- **EXERCISE**
Show every line in the entries below where the word "integration" appears.

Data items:
● ● ● ● ●
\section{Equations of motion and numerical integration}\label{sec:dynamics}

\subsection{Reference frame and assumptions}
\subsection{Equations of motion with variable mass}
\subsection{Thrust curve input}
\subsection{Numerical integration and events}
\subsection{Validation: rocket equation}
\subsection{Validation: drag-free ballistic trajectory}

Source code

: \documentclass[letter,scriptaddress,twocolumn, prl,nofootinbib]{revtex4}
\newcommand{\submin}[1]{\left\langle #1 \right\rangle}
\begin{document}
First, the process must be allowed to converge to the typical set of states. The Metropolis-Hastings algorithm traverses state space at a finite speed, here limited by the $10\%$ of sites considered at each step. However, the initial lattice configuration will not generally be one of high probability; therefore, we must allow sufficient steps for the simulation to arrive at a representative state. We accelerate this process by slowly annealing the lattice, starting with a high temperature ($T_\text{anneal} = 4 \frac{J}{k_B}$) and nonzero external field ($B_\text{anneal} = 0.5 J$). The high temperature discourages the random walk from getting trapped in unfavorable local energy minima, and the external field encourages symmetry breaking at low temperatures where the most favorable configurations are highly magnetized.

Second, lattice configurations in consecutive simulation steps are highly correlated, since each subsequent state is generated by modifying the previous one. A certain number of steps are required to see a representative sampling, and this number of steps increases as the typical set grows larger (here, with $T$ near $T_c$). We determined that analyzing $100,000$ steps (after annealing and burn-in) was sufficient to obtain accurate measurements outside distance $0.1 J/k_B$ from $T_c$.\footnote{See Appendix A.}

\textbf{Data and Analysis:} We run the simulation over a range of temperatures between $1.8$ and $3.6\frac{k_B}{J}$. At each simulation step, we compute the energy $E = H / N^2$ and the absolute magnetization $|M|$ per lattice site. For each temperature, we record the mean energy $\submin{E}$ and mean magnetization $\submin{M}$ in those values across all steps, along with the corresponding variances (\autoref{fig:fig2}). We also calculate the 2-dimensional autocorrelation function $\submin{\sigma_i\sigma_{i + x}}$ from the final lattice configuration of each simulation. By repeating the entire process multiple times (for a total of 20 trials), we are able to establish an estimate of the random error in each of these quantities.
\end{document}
● ● ● ● ●
- **ANSWER SPACE**
\section{Equations of motion and numerical integration}\label{sec:dynamics}
\subsection{Numerical integration and events}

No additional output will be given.